## What you are asked to do:
Among the entries that follow, find every line with the word "sudo" and copy it.

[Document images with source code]
####
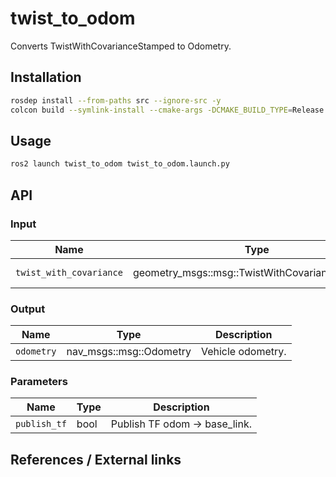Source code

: # twist_to_odom
<!-- Required -->
<!-- Package description -->
Converts TwistWithCovarianceStamped to Odometry.

## Installation
<!-- Required -->
<!-- Things to consider:
    - How to build package? 
    - Are there any other 3rd party dependencies required? -->

```bash
rosdep install --from-paths src --ignore-src -y
colcon build --symlink-install --cmake-args -DCMAKE_BUILD_TYPE=Release -DCMAKE_EXPORT_COMPILE_COMMANDS=On --packages-up-to twist_to_odom
```

## Usage
<!-- Required -->
<!-- Things to consider:
    - Launching package. 
    - Exposed API (example service/action call. -->

```bash
ros2 launch twist_to_odom twist_to_odom.launch.py
```

## API
<!-- Required -->
<!-- Things to consider:
    - How do you use the package / API? -->

### Input

| Name                    | Type                                           | Description    |
| ----------------------- | ---------------------------------------------- | -------------- |
| `twist_with_covariance` | geometry_msgs::msg::TwistWithCovarianceStamped | Vehicle twist. |


### Output

| Name       | Type                    | Description       |
| ---------- | ----------------------- | ----------------- |
| `odometry` | nav_msgs::msg::Odometry | Vehicle odometry. |


### Parameters

| Name         | Type | Description                   |
| ------------ | ---- | ----------------------------- |
| `publish_tf` | bool | Publish TF odom -> base_link. |


## References / External links
<!-- Optional -->
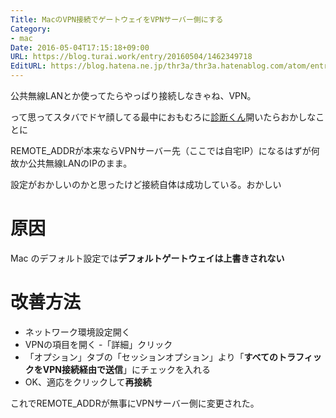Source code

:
 ```yaml
---
Title: MacのVPN接続でゲートウェイをVPNサーバー側にする
Category:
- mac
Date: 2016-05-04T17:15:18+09:00
URL: https://blog.turai.work/entry/20160504/1462349718
EditURL: https://blog.hatena.ne.jp/thr3a/thr3a.hatenablog.com/atom/entry/6653812171394338724
---
```


公共無線LANとか使ってたらやっぱり接続しなきゃね、VPN。

って思ってスタバでドヤ顔してる最中におもむろに[診断くん](http://taruo.net/e/)開いたらおかしなことに

REMOTE_ADDRが本来ならVPNサーバー先（ここでは自宅IP）になるはずが何故か公共無線LANのIPのまま。

設定がおかしいのかと思ったけど接続自体は成功している。おかしい


# 原因

Mac のデフォルト設定では**デフォルトゲートウェイは上書きされない**

# 改善方法

- ネットワーク環境設定開く
- VPNの項目を開く
-「詳細」クリック
- 「オプション」タブの「セッションオプション」より「**すべてのトラフィックをVPN接続経由で送信**」にチェックを入れる
- OK、適応をクリックして**再接続**

これでREMOTE_ADDRが無事にVPNサーバー側に変更された。

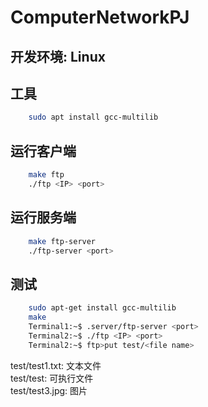 # ComputerNetworkPJ
## 开发环境: Linux
## 工具
```bash
    sudo apt install gcc-multilib
```
## 运行客户端
```bash
    make ftp
    ./ftp <IP> <port>
```
## 运行服务端
```bash
    make ftp-server
    ./ftp-server <port>
```
## 测试
```bash
    sudo apt-get install gcc-multilib
    make
    Terminal1:~$ .server/ftp-server <port>
    Terminal2:~$ ./ftp <IP> <port>
    Terminal2:~$ ftp>put test/<file name>
```
test/test1.txt: 文本文件  
test/test: 可执行文件   
test/test3.jpg: 图片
####
## Result of this exercise:
    sudo apt install gcc-multilib
    sudo apt-get install gcc-multilib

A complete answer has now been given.